=== DATA RECORDS ===
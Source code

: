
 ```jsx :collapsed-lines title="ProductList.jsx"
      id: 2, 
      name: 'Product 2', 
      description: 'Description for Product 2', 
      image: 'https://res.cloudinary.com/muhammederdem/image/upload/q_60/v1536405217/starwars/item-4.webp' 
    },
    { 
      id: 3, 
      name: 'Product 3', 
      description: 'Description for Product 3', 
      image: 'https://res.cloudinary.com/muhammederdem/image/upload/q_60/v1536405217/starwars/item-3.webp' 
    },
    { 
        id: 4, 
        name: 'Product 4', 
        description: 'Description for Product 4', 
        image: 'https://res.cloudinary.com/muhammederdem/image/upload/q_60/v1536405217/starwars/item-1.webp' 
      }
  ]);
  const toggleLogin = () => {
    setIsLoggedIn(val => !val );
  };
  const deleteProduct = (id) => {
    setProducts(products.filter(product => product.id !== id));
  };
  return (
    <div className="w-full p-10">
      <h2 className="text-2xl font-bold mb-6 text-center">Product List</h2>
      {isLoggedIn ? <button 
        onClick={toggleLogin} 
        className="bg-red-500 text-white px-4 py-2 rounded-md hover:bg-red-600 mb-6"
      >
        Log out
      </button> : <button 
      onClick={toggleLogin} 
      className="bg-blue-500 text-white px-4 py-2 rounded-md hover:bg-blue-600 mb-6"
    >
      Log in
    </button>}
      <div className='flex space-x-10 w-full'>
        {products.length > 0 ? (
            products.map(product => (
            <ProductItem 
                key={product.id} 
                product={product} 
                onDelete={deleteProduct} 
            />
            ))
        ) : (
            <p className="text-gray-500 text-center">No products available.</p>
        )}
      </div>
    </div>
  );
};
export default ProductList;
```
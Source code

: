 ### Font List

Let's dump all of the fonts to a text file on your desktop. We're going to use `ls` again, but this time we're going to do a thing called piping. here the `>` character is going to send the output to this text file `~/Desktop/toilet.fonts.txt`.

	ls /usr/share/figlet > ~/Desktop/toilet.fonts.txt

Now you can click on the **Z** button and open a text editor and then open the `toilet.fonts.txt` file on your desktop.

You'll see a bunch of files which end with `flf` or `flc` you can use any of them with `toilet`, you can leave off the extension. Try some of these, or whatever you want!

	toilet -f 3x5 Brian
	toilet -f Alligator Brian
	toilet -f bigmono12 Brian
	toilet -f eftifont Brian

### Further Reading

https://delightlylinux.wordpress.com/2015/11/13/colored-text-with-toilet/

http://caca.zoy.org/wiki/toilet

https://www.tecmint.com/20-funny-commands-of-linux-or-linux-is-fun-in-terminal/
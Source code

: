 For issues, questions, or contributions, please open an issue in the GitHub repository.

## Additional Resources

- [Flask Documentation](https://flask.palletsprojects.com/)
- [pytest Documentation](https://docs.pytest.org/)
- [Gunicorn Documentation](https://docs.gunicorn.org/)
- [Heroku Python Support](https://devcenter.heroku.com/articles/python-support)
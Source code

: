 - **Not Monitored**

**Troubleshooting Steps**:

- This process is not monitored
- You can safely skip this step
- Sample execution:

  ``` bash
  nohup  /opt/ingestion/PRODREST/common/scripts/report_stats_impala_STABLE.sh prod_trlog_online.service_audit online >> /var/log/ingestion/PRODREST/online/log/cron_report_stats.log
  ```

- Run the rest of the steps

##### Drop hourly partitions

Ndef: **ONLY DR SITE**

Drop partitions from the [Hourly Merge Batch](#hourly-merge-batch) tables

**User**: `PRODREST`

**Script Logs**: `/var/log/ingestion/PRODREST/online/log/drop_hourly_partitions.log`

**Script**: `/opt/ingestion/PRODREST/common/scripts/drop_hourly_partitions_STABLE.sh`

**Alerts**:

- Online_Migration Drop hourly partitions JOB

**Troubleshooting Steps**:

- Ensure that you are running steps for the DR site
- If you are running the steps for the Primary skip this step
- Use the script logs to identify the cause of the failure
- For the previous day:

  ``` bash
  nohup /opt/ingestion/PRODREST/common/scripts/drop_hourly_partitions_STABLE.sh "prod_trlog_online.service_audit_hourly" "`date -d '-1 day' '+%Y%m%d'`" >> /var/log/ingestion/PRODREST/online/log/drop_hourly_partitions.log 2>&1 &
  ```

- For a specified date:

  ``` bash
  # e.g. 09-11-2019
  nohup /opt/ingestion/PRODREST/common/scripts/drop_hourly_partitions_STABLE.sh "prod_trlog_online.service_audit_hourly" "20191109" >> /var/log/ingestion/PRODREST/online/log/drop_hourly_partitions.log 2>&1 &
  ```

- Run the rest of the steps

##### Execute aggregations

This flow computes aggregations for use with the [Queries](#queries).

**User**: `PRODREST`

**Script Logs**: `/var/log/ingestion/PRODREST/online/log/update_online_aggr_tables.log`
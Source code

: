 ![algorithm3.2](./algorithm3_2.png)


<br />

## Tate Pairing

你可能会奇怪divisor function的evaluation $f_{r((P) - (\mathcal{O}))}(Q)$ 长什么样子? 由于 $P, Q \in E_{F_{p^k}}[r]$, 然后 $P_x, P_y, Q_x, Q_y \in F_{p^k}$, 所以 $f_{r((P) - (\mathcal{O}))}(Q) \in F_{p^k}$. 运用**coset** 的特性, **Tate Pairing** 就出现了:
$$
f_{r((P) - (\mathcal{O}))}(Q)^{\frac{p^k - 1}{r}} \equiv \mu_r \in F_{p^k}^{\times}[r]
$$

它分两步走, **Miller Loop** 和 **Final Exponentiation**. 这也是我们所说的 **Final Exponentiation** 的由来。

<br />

=== TASK DIRECTIONS ===
Using the listing above, work out how many of its lines include "cloudinary", and give only the result.

=== ANSWER TO THE EXERCISE ===
3